*** DATA IN THIS EXERCISE ***

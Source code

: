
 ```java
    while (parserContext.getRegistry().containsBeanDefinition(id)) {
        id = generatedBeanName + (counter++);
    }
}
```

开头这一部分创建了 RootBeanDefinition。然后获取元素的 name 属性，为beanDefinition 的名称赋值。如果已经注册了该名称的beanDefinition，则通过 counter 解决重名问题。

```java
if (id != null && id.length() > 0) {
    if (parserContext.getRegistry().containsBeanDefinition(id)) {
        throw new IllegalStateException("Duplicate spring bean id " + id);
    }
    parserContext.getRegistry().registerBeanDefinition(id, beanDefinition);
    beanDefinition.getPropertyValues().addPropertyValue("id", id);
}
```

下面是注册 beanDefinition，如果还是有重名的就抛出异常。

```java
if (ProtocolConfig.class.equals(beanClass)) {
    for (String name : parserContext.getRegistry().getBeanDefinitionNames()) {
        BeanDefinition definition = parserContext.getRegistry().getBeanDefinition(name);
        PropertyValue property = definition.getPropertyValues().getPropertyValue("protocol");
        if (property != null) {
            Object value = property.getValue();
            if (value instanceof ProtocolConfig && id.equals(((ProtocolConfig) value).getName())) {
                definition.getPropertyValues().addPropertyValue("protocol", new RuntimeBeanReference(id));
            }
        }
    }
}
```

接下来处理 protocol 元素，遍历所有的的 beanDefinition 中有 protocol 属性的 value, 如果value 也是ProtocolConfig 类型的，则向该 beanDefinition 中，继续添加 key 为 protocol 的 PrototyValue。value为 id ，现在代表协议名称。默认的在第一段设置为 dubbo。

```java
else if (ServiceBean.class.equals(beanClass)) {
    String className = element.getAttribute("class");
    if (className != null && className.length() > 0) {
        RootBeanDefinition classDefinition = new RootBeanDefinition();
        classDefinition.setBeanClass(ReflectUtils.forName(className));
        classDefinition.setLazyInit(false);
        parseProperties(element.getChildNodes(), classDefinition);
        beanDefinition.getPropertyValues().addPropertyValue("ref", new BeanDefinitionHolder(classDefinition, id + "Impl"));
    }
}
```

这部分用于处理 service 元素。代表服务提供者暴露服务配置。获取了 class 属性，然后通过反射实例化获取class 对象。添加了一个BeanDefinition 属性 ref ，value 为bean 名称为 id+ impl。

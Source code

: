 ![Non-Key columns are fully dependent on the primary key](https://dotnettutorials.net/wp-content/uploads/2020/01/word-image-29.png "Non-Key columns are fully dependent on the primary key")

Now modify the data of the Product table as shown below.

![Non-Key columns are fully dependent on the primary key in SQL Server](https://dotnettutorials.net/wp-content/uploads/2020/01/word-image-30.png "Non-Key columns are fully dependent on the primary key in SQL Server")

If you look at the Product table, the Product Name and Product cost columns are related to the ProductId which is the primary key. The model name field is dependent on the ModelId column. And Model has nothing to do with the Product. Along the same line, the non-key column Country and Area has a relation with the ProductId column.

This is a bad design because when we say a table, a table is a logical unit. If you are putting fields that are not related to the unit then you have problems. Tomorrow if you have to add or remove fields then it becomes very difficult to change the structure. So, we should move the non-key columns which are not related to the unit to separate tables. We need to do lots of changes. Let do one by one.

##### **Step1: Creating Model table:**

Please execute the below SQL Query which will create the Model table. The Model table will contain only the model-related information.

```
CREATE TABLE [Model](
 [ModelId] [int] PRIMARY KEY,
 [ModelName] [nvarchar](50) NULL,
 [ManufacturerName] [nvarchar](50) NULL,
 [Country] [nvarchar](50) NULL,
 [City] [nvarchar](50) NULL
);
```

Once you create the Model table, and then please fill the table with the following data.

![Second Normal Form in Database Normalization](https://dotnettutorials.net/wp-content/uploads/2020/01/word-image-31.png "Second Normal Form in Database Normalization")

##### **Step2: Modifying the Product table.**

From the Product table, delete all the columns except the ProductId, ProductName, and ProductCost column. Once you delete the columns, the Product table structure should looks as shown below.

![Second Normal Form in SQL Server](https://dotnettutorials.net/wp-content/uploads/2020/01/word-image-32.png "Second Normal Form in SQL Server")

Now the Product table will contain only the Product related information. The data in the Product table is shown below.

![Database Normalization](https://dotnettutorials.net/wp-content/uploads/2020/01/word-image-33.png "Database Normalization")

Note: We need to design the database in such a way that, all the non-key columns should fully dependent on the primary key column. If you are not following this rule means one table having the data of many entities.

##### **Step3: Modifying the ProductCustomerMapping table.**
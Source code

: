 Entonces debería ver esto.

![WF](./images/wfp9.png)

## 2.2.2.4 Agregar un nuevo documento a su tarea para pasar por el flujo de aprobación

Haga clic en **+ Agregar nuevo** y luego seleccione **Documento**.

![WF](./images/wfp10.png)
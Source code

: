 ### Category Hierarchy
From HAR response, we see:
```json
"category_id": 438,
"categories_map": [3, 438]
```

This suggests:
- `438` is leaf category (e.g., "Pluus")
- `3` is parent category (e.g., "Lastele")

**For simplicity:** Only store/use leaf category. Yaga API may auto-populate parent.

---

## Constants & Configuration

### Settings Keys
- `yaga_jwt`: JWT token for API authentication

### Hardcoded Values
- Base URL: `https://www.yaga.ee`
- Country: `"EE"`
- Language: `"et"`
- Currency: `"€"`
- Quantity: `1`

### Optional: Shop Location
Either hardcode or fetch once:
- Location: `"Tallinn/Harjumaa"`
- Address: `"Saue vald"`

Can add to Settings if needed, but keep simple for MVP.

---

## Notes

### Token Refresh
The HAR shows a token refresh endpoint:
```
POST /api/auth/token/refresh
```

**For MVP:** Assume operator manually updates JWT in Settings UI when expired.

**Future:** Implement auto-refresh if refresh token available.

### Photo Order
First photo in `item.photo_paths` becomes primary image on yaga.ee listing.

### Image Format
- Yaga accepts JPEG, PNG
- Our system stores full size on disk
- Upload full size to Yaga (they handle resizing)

*** End of DATA IN THIS EXERCISE ***

■ **EXERCISE REQUIREMENTS**:
Which lines of the data contain "RootBeanDefinition"? Copy them all.

■ **SOLUTION**:
开头这一部分创建了 RootBeanDefinition。然后获取元素的 name 属性，为beanDefinition 的名称赋值。如果已经注册了该名称的beanDefinition，则通过 counter 解决重名问题。
        RootBeanDefinition classDefinition = new RootBeanDefinition();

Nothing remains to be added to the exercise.